▶ [Work to complete] Give back the full listing exactly, setting the pictures aside.

▶ [Recorded data]
▼
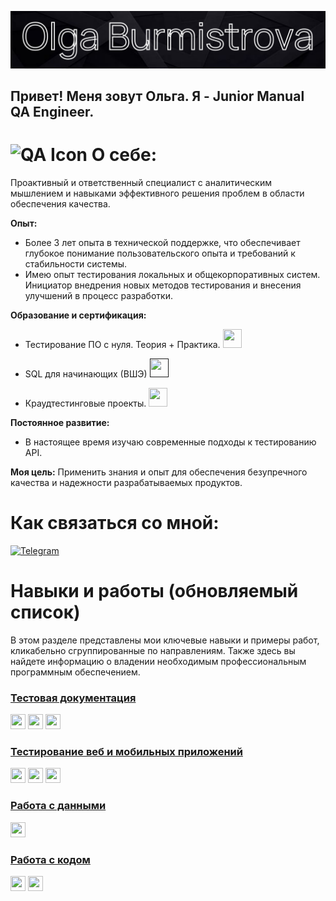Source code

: ![Header](https://github.com/olyygold/olyygold/blob/main/assets/Креатив%20без%20названия.png)

## Привет! Меня зовут Ольга. Я - Junior Manual QA Engineer. 

# <img src="https://img.icons8.com/?size=100&id=spscAZ83Egob&format=png&color=000000" alt="QA Icon" width="24" height="24"> О себе: 
Проактивный и ответственный специалист с аналитическим мышлением и навыками эффективного решения проблем в области обеспечения качества.

**Опыт:**

*   Более 3 лет опыта в технической поддержке, что обеспечивает глубокое понимание пользовательского опыта и требований к стабильности системы.
*   Имею опыт тестирования локальных и общекорпоративных систем. Инициатор внедрения новых методов тестирования и внесения улучшений в процесс разработки.

**Образование и сертификация:**

*  Тестирование ПО с нуля. Теория + Практика. [<img src="https://img.icons8.com/?size=100&id=T5ATsUangzQW&format=png&color=000000" width="30" height="30"> ](https://drive.google.com/file/d/1SIWqKaohYGVAqqZJxUbvBgZdDyxq14DC/view?usp=drive_link) 

*   SQL для начинающих (ВШЭ) [<img src="https://img.icons8.com/?size=100&id=T5ATsUangzQW&format=png&color=000000" width="30" height="30"> ]()

*   Краудтестинговые проекты. [<img src="https://img.icons8.com/?size=100&id=T5ATsUangzQW&format=png&color=000000" width="30" height="30"> ](https://drive.google.com/file/d/1xJB_zH7cmBefmnMN46dK9AWRyYuMEVkr/view?usp=drive_link)

**Постоянное развитие:**

*   В настоящее время изучаю современные подходы к тестированию API.

**Моя цель:** Применить знания и опыт для обеспечения безупречного качества и надежности разрабатываемых продуктов.  

#  Как связаться со мной: 

[<img src="https://img.icons8.com/?size=100&id=5mIvDYZUWDCF&format=png&color=000000" alt="Telegram" width="40" height="40"> ](https://t.me/olyygold)

# Навыки и работы (обновляемый список)
В этом разделе представлены мои ключевые навыки и примеры работ, кликабельно сгруппированные по направлениям. Также здесь вы найдете информацию о владении необходимым профессиональным программным обеспечением.

### [Тестовая документация](https://drive.google.com/drive/folders/1HP-78dSB2oCzPkK3u0FKcz5oaBDOb0Zf?usp=drive_link)

<img src="https://img.icons8.com/?size=100&id=oROcPah5ues6&format=png&color=000000" width="24" height="24"> <img src="https://camo.githubusercontent.com/20f5b0840eea07c7b3b2cf198e1f3878f54cacd1ee80662c4833b020f0451db1/68747470733a2f2f75706c6f61642e77696b696d656469612e6f72672f77696b6970656469612f636f6d6d6f6e732f7468756d622f382f38642f596f75547261636b5f49636f6e2e7376672f3130323470782d596f75547261636b5f49636f6e2e7376672e706e673f3230323030383033303832323438" width="24" height="24"> <img src="https://camo.githubusercontent.com/35a1928616a9dca0acd2141dbfa390752e65b548b310a0fec90e70a83b2802ae/68747470733a2f2f6c756e61312e636f2f6562303138372e706e67" width="24" height="24"> 

### [Тестирование веб и мобильных приложений](https://drive.google.com/drive/folders/1KroSpYNFJi8nTOMI1B3c_nt9ahNYlLp_?usp=drive_link)

<img src="https://camo.githubusercontent.com/25f6f3de7ca12c8c300b6f0a7b37c48c1e6176ded2f38d770a9d5e9b9d24fce7/68747470733a2f2f64333377756272666b69306c36382e636c6f756466726f6e742e6e65742f333862356339353361343636373336363638356435356462353564303537633836646231666335342f61306664632f7374617469632f61636165366232346439343033343736363163613930316561303766343763312f6368726f6d652d6465762d6c6f676f2d69636f6e2e706e67" width="24" height="24"> <img src="https://voyager.postman.com/logo/postman-logo-icon-orange.svg" width="24" height="24"> <img src="https://camo.githubusercontent.com/e70b799e72de2cbcbdfc253cc4dfd3fb42eb4923972611b9e68f206b4bdff88f/68747470733a2f2f63646e2e6a7364656c6976722e6e65742f67682f64657669636f6e732f64657669636f6e2f69636f6e732f616e64726f696473747564696f2f616e64726f696473747564696f2d6f726967696e616c2e737667" width="24" height="24"> 

### [Работа с данными](https://drive.google.com/drive/folders/1Ffker2mOThwJTEJDcUP1Fi78fjihyOBM?usp=drive_link)
<img src="https://img.icons8.com/?size=100&id=JRnxU7ZWP4mi&format=png&color=000000" width="24" height="24"> 

### [Работа с кодом](https://drive.google.com/drive/folders/1ahQSC-Tlxvuh2R2Rd-BvPJjXolgUXg3N?usp=drive_link)
<img src="https://camo.githubusercontent.com/15166a15835f145259844be455ab5945594a70c48a3090aa83d193bd5e3e9bc5/68747470733a2f2f63646e2e6a7364656c6976722e6e65742f67682f64657669636f6e732f64657669636f6e2f69636f6e732f6769742f6769742d6f726967696e616c2e737667" width="24" height="24"> <img src="https://camo.githubusercontent.com/f39f203ca1defeb47e3505ef9044d3303c038c60de7e67f6c229992602e59128/68747470733a2f2f63646e2e6a7364656c6976722e6e65742f67682f64657669636f6e732f64657669636f6e2f69636f6e732f7673636f64652f7673636f64652d6f726967696e616c2e737667" width="24" height="24">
▲
▶ [Answer to this problem]
Source code

: ![Header](https://github.com/olyygold/olyygold/blob/main/assets/Креатив%20без%20названия.png)

## Привет! Меня зовут Ольга. Я - Junior Manual QA Engineer. 

# <img src="https://img.icons8.com/?size=100&id=spscAZ83Egob&format=png&color=000000" alt="QA Icon" width="24" height="24"> О себе: 
Проактивный и ответственный специалист с аналитическим мышлением и навыками эффективного решения проблем в области обеспечения качества.

**Опыт:**

*   Более 3 лет опыта в технической поддержке, что обеспечивает глубокое понимание пользовательского опыта и требований к стабильности системы.
*   Имею опыт тестирования локальных и общекорпоративных систем. Инициатор внедрения новых методов тестирования и внесения улучшений в процесс разработки.

**Образование и сертификация:**

*  Тестирование ПО с нуля. Теория + Практика. [<img src="https://img.icons8.com/?size=100&id=T5ATsUangzQW&format=png&color=000000" width="30" height="30"> ](https://drive.google.com/file/d/1SIWqKaohYGVAqqZJxUbvBgZdDyxq14DC/view?usp=drive_link) 

*   SQL для начинающих (ВШЭ) [<img src="https://img.icons8.com/?size=100&id=T5ATsUangzQW&format=png&color=000000" width="30" height="30"> ]()

*   Краудтестинговые проекты. [<img src="https://img.icons8.com/?size=100&id=T5ATsUangzQW&format=png&color=000000" width="30" height="30"> ](https://drive.google.com/file/d/1xJB_zH7cmBefmnMN46dK9AWRyYuMEVkr/view?usp=drive_link)

**Постоянное развитие:**

*   В настоящее время изучаю современные подходы к тестированию API.

**Моя цель:** Применить знания и опыт для обеспечения безупречного качества и надежности разрабатываемых продуктов.  

#  Как связаться со мной: 

[<img src="https://img.icons8.com/?size=100&id=5mIvDYZUWDCF&format=png&color=000000" alt="Telegram" width="40" height="40"> ](https://t.me/olyygold)

# Навыки и работы (обновляемый список)
В этом разделе представлены мои ключевые навыки и примеры работ, кликабельно сгруппированные по направлениям. Также здесь вы найдете информацию о владении необходимым профессиональным программным обеспечением.

### [Тестовая документация](https://drive.google.com/drive/folders/1HP-78dSB2oCzPkK3u0FKcz5oaBDOb0Zf?usp=drive_link)

<img src="https://img.icons8.com/?size=100&id=oROcPah5ues6&format=png&color=000000" width="24" height="24"> <img src="https://camo.githubusercontent.com/20f5b0840eea07c7b3b2cf198e1f3878f54cacd1ee80662c4833b020f0451db1/68747470733a2f2f75706c6f61642e77696b696d656469612e6f72672f77696b6970656469612f636f6d6d6f6e732f7468756d622f382f38642f596f75547261636b5f49636f6e2e7376672f3130323470782d596f75547261636b5f49636f6e2e7376672e706e673f3230323030383033303832323438" width="24" height="24"> <img src="https://camo.githubusercontent.com/35a1928616a9dca0acd2141dbfa390752e65b548b310a0fec90e70a83b2802ae/68747470733a2f2f6c756e61312e636f2f6562303138372e706e67" width="24" height="24"> 

### [Тестирование веб и мобильных приложений](https://drive.google.com/drive/folders/1KroSpYNFJi8nTOMI1B3c_nt9ahNYlLp_?usp=drive_link)

<img src="https://camo.githubusercontent.com/25f6f3de7ca12c8c300b6f0a7b37c48c1e6176ded2f38d770a9d5e9b9d24fce7/68747470733a2f2f64333377756272666b69306c36382e636c6f756466726f6e742e6e65742f333862356339353361343636373336363638356435356462353564303537633836646231666335342f61306664632f7374617469632f61636165366232346439343033343736363163613930316561303766343763312f6368726f6d652d6465762d6c6f676f2d69636f6e2e706e67" width="24" height="24"> <img src="https://voyager.postman.com/logo/postman-logo-icon-orange.svg" width="24" height="24"> <img src="https://camo.githubusercontent.com/e70b799e72de2cbcbdfc253cc4dfd3fb42eb4923972611b9e68f206b4bdff88f/68747470733a2f2f63646e2e6a7364656c6976722e6e65742f67682f64657669636f6e732f64657669636f6e2f69636f6e732f616e64726f696473747564696f2f616e64726f696473747564696f2d6f726967696e616c2e737667" width="24" height="24"> 

### [Работа с данными](https://drive.google.com/drive/folders/1Ffker2mOThwJTEJDcUP1Fi78fjihyOBM?usp=drive_link)
<img src="https://img.icons8.com/?size=100&id=JRnxU7ZWP4mi&format=png&color=000000" width="24" height="24"> 

### [Работа с кодом](https://drive.google.com/drive/folders/1ahQSC-Tlxvuh2R2Rd-BvPJjXolgUXg3N?usp=drive_link)
<img src="https://camo.githubusercontent.com/15166a15835f145259844be455ab5945594a70c48a3090aa83d193bd5e3e9bc5/68747470733a2f2f63646e2e6a7364656c6976722e6e65742f67682f64657669636f6e732f64657669636f6e2f69636f6e732f6769742f6769742d6f726967696e616c2e737667" width="24" height="24"> <img src="https://camo.githubusercontent.com/f39f203ca1defeb47e3505ef9044d3303c038c60de7e67f6c229992602e59128/68747470733a2f2f63646e2e6a7364656c6976722e6e65742f67682f64657669636f6e732f64657669636f6e2f69636f6e732f7673636f64652f7673636f64652d6f726967696e616c2e737667" width="24" height="24">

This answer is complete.